■ **Your task**: Look through the lines below and copy each one that includes "specific".

(Source texts of formatted documents)

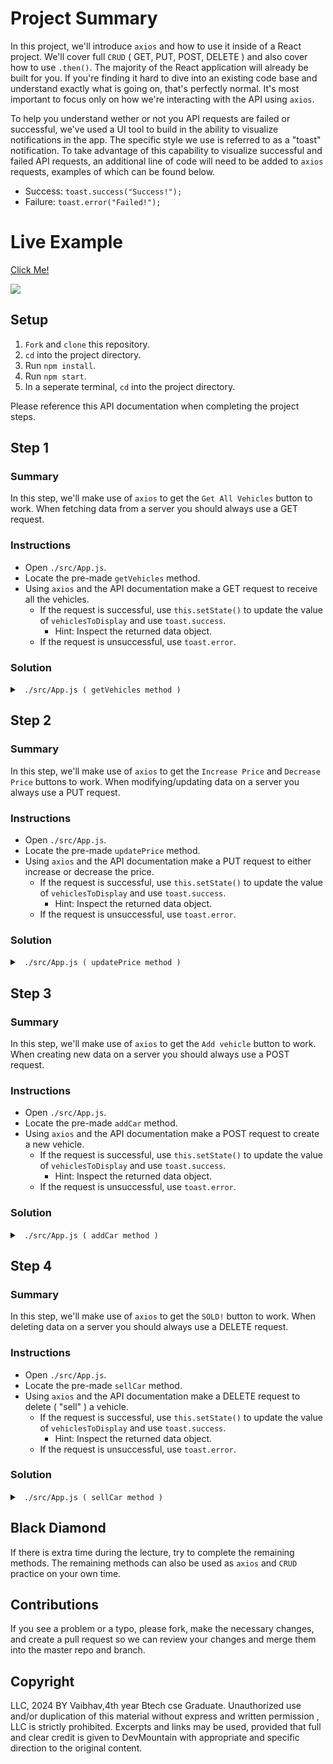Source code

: 
# Project Summary

In this project, we'll introduce `axios` and how to use it inside of a React project. We'll cover full `CRUD` ( GET, PUT, POST, DELETE ) and also cover how to use `.then()`. The majority of the React application will already be built for you. If you're finding it hard to dive into an existing code base and understand exactly what is going on, that's perfectly normal. It's most important to focus only on how we're interacting with the API using `axios`.

To help you understand wether or not you API requests are failed or successful, we've used a UI tool to build in the ability to visualize notifications in the app. The specific style we use is referred to as a "toast" notification. To take advantage of this capability to visualize successful and failed API requests, an additional line of code will need to be added to `axios` requests, examples of which can be found below.

* Success: `toast.success("Success!");`
* Failure: `toast.error("Failed!");`

# Live Example

<a href="https://devmountain.github.io/react-3-mini/">Click Me!</a>

<img src="https://github.com/DevMountain/react-3-mini/blob/solution/assets/1.png" />

## Setup

1.  `Fork` and `clone` this repository.
2.  `cd` into the project directory.
3.  Run `npm install`.
4.  Run `npm start`.
5.  In a seperate terminal, `cd` into the project directory.


Please reference this API documentation when completing the project steps.

## Step 1

### Summary

In this step, we'll make use of `axios` to get the `Get All Vehicles` button to work. When fetching data from a server you should always use a GET request.

### Instructions

* Open `./src/App.js`.
* Locate the pre-made `getVehicles` method.
* Using `axios` and the API documentation make a GET request to receive all the vehicles.
  * If the request is successful, use `this.setState()` to update the value of `vehiclesToDisplay` and use `toast.success`.
    * Hint: Inspect the returned data object.
  * If the request is unsuccessful, use `toast.error`.

### Solution

<details>

<summary> <code> ./src/App.js ( getVehicles method ) </code> </summary>

```js
getVehicles() {
  axios.get('https://joes-autos.herokuapp.com/api/vehicles').then( results => {
    toast.success("Successfully got Vehicles.");
    this.setState({ 'vehiclesToDisplay': results.data });
  }).catch( () => toast.error("Failed at fetching Vehicles") );
}
```

</details>

## Step 2

### Summary

In this step, we'll make use of `axios` to get the `Increase Price` and `Decrease Price` buttons to work. When modifying/updating data on a server you always use a PUT request.

### Instructions

* Open `./src/App.js`.
* Locate the pre-made `updatePrice` method.
* Using `axios` and the API documentation make a PUT request to either increase or decrease the price.
  * If the request is successful, use `this.setState()` to update the value of `vehiclesToDisplay` and use `toast.success`.
    * Hint: Inspect the returned data object.
  * If the request is unsuccessful, use `toast.error`.

### Solution

<details>

<summary> <code> ./src/App.js ( updatePrice method ) </code> </summary>

```js
updatePrice( priceChange, id ) {
  axios.put(`https://joes-autos.herokuapp.com/api/vehicles/${ id }/${ priceChange }`).then( results => {
    toast.success("Successfully updated price.");
    this.setState({ 'vehiclesToDisplay': results.data.vehicles });
  }).catch( () => toast.error("Failed at updating price") );
}
```

</details>

## Step 3

### Summary

In this step, we'll make use of `axios` to get the `Add vehicle` button to work. When creating new data on a server you should always use a POST request.

### Instructions

* Open `./src/App.js`.
* Locate the pre-made `addCar` method.
* Using `axios` and the API documentation make a POST request to create a new vehicle.
  * If the request is successful, use `this.setState()` to update the value of `vehiclesToDisplay` and use `toast.success`.
    * Hint: Inspect the returned data object.
  * If the request is unsuccessful, use `toast.error`.

### Solution

<details>

<summary> <code> ./src/App.js ( addCar method ) </code> </summary>

```js
addCar() {
  let newCar = {
    make: this.make.value,
    model: this.model.value,
    color: this.color.value,
    year: this.year.value,
    price: this.price.value
  };

  axios.post('https://joes-autos.herokuapp.com/api/vehicles', newCar).then( results => {
    toast.success("Successfully added vehicle.");
    this.setState({ vehiclesToDisplay: results.data.vehicles });
  }).catch( () => toast.error('Failed at adding new vehicle.') );
}
```

</details>

## Step 4

### Summary

In this step, we'll make use of `axios` to get the `SOLD!` button to work. When deleting data on a server you should always use a DELETE request.

### Instructions

* Open `./src/App.js`.
* Locate the pre-made `sellCar` method.
* Using `axios` and the API documentation make a DELETE request to delete ( "sell" ) a vehicle.
  * If the request is successful, use `this.setState()` to update the value of `vehiclesToDisplay` and use `toast.success`.
    * Hint: Inspect the returned data object.
  * If the request is unsuccessful, use `toast.error`.

### Solution

<details>

<summary> <code> ./src/App.js ( sellCar method ) </code> </summary>

```js
sellCar( id ) {
  axios.delete(`https://joes-autos.herokuapp.com/api/vehicles/${ id }`).then( results => {
    toast.success("Successfully sold car.");
    this.setState({ 'vehiclesToDisplay': results.data.vehicles });
  }).catch( () => toast.error("Failed at selling car.") );
}
```

</details>

## Black Diamond

If there is extra time during the lecture, try to complete the remaining methods. The remaining methods can also be used as `axios` and `CRUD` practice on your own time.

## Contributions

If you see a problem or a typo, please fork, make the necessary changes, and create a pull request so we can review your changes and merge them into the master repo and branch.

## Copyright

LLC, 2024 BY Vaibhav,4th year Btech cse Graduate. Unauthorized use and/or duplication of this material without express and written permission , LLC is strictly prohibited. Excerpts and links may be used, provided that full and clear credit is given to DevMountain with appropriate and specific direction to the original content.
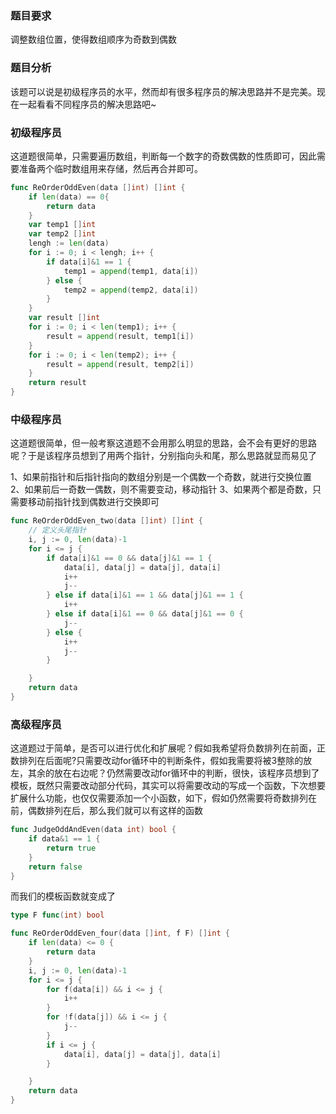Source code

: ### 题目要求
调整数组位置，使得数组顺序为奇数到偶数

### 题目分析
该题可以说是初级程序员的水平，然而却有很多程序员的解决思路并不是完美。现在一起看看不同程序员的解决思路吧~

### 初级程序员
这道题很简单，只需要遍历数组，判断每一个数字的奇数偶数的性质即可，因此需要准备两个临时数组用来存储，然后再合并即可。
```go
func ReOrderOddEven(data []int) []int {
	if len(data) == 0{
		return data
	}
	var temp1 []int
	var temp2 []int
	lengh := len(data)
	for i := 0; i < lengh; i++ {
		if data[i]&1 == 1 {
			temp1 = append(temp1, data[i])
		} else {
			temp2 = append(temp2, data[i])
		}
	}
	var result []int
	for i := 0; i < len(temp1); i++ {
		result = append(result, temp1[i])
	}
	for i := 0; i < len(temp2); i++ {
		result = append(result, temp2[i])
	}
	return result
}
```

### 中级程序员
这道题很简单，但一般考察这道题不会用那么明显的思路，会不会有更好的思路呢？于是该程序员想到了用两个指针，分别指向头和尾，那么思路就显而易见了

1、如果前指针和后指针指向的数组分别是一个偶数一个奇数，就进行交换位置
2、如果前后一奇数一偶数，则不需要变动，移动指针
3、如果两个都是奇数，只需要移动前指针找到偶数进行交换即可

```go
func ReOrderOddEven_two(data []int) []int {
	// 定义头尾指针
	i, j := 0, len(data)-1
	for i <= j {
		if data[i]&1 == 0 && data[j]&1 == 1 {
			data[i], data[j] = data[j], data[i]
			i++
			j--
		} else if data[i]&1 == 1 && data[j]&1 == 1 {
			i++
		} else if data[i]&1 == 0 && data[j]&1 == 0 {
			j--
		} else {
			i++
			j--
		}

	}
	return data
}
```

### 高级程序员
这道题过于简单，是否可以进行优化和扩展呢？假如我希望将负数排列在前面，正数排列在后面呢?只需要改动for循环中的判断条件，假如我需要将被3整除的放左，其余的放在右边呢？仍然需要改动for循环中的判断，很快，该程序员想到了模板，既然只需要改动部分代码，其实可以将需要改动的写成一个函数，下次想要扩展什么功能，也仅仅需要添加一个小函数，如下，假如仍然需要将奇数排列在前，偶数排列在后，那么我们就可以有这样的函数
```go
func JudgeOddAndEven(data int) bool {
	if data&1 == 1 {
		return true
	}
	return false
}
```

而我们的模板函数就变成了
```go
type F func(int) bool

func ReOrderOddEven_four(data []int, f F) []int {
	if len(data) <= 0 {
		return data
	}
	i, j := 0, len(data)-1
	for i <= j {
		for f(data[i]) && i <= j {
			i++
		}
		for !f(data[j]) && i <= j {
			j--
		}
		if i <= j {
			data[i], data[j] = data[j], data[i]
		}

	}
	return data
}
```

■ **Your solution**:
To help you understand wether or not you API requests are failed or successful, we've used a UI tool to build in the ability to visualize notifications in the app. The specific style we use is referred to as a "toast" notification. To take advantage of this capability to visualize successful and failed API requests, an additional line of code will need to be added to `axios` requests, examples of which can be found below.
LLC, 2024 BY Vaibhav,4th year Btech cse Graduate. Unauthorized use and/or duplication of this material without express and written permission , LLC is strictly prohibited. Excerpts and links may be used, provided that full and clear credit is given to DevMountain with appropriate and specific direction to the original content.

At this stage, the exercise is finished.